> Problem to solve
Copy out the entries below exactly as they stand, but only from the line containing "house is delicious.**" through the line containing "uchi e irashaimasenka?".
== == ==
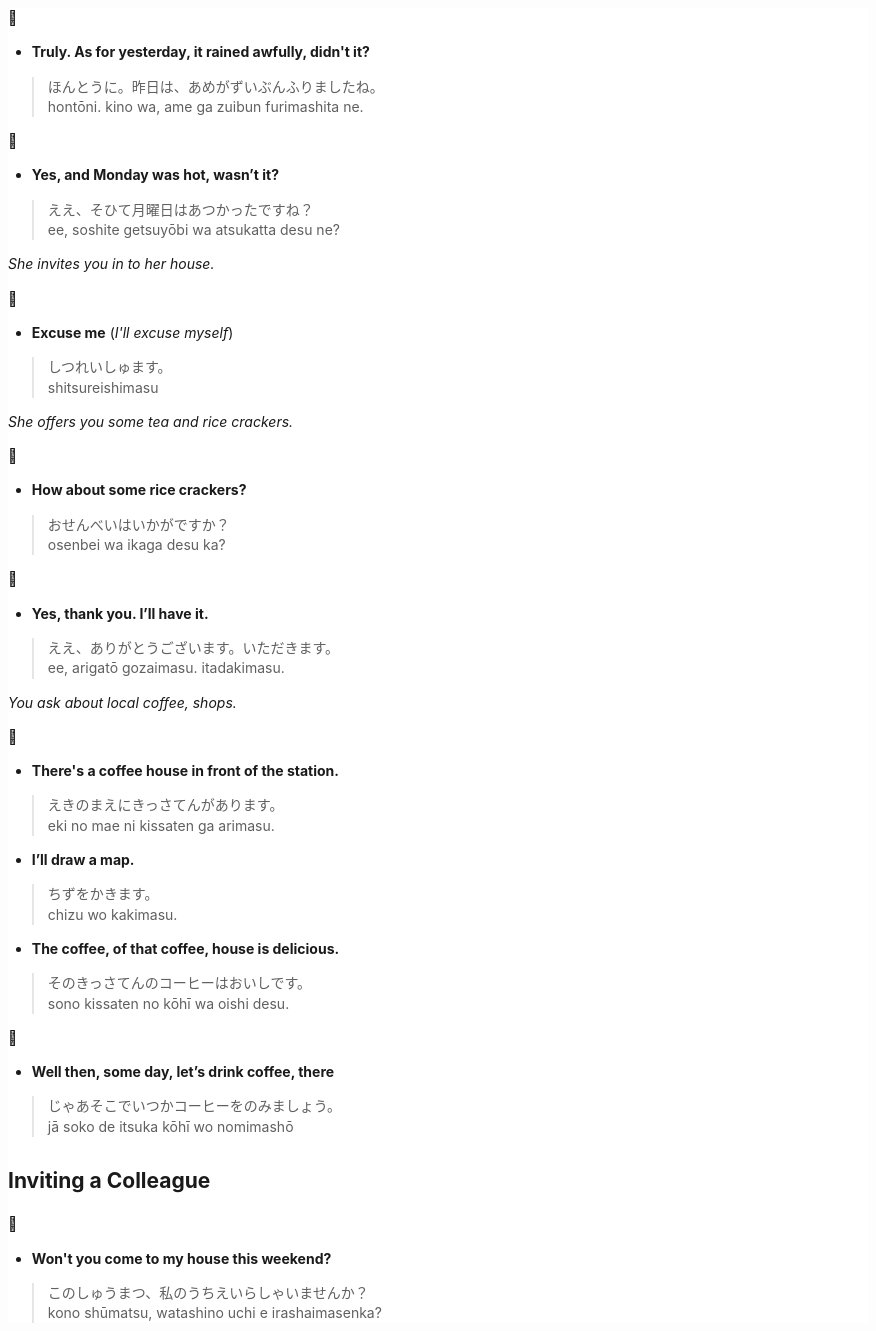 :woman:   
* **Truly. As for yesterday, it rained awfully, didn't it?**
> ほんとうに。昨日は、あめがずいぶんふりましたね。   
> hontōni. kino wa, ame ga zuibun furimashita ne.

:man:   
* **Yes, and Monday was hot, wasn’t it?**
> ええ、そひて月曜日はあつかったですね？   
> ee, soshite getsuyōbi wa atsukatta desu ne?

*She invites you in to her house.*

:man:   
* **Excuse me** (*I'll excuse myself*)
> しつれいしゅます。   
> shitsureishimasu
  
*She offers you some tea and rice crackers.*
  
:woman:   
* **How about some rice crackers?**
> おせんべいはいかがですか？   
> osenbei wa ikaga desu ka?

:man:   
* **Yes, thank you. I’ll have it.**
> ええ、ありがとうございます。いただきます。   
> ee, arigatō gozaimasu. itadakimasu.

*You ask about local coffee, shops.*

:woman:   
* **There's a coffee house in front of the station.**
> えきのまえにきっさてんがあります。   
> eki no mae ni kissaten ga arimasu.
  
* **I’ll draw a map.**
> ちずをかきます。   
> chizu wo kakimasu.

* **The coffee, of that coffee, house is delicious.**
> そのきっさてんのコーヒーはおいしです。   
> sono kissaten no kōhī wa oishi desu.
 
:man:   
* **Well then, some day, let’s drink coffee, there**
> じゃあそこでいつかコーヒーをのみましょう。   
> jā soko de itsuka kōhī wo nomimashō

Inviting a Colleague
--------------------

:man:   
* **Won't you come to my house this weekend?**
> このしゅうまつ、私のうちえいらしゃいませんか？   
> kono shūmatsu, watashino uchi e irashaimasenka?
== == ==
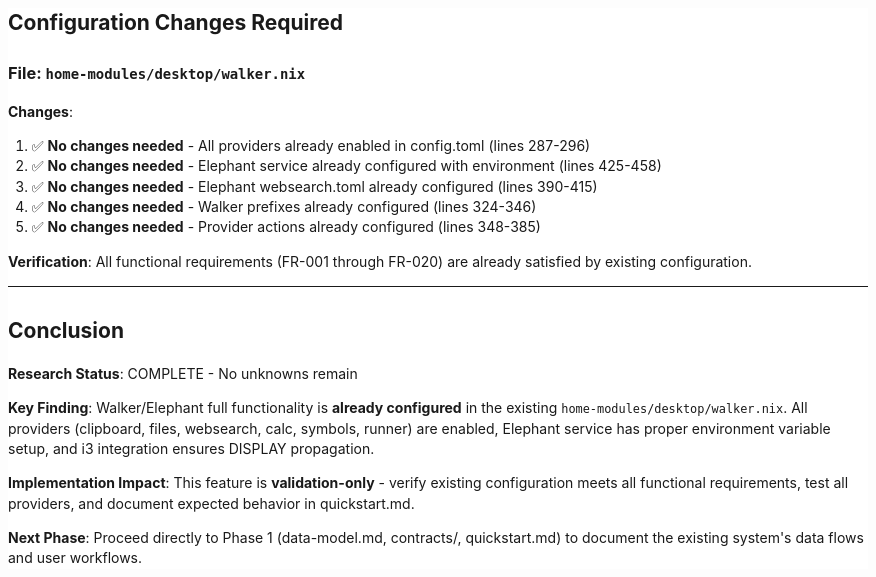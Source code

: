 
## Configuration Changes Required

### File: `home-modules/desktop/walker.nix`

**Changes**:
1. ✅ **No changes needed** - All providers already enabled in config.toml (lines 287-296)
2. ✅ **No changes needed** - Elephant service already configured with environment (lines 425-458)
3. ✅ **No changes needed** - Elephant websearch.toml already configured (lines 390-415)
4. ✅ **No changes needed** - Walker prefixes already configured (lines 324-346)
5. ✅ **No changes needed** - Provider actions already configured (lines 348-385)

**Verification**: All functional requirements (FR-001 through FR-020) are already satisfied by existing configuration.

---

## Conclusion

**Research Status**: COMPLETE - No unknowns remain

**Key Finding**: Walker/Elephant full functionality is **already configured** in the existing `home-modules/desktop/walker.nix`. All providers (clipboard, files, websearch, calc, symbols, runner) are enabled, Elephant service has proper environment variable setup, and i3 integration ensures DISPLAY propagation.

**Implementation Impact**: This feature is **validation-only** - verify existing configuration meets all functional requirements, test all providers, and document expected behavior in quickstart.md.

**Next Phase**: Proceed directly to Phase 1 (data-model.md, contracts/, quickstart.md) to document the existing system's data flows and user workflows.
== == ==
> Result of the task
* **The coffee, of that coffee, house is delicious.**
> そのきっさてんのコーヒーはおいしです。   
> sono kissaten no kōhī wa oishi desu.
 
:man:   
* **Well then, some day, let’s drink coffee, there**
> じゃあそこでいつかコーヒーをのみましょう。   
> jā soko de itsuka kōhī wo nomimashō

Inviting a Colleague
--------------------

:man:   
* **Won't you come to my house this weekend?**
> このしゅうまつ、私のうちえいらしゃいませんか？   
> kono shūmatsu, watashino uchi e irashaimasenka?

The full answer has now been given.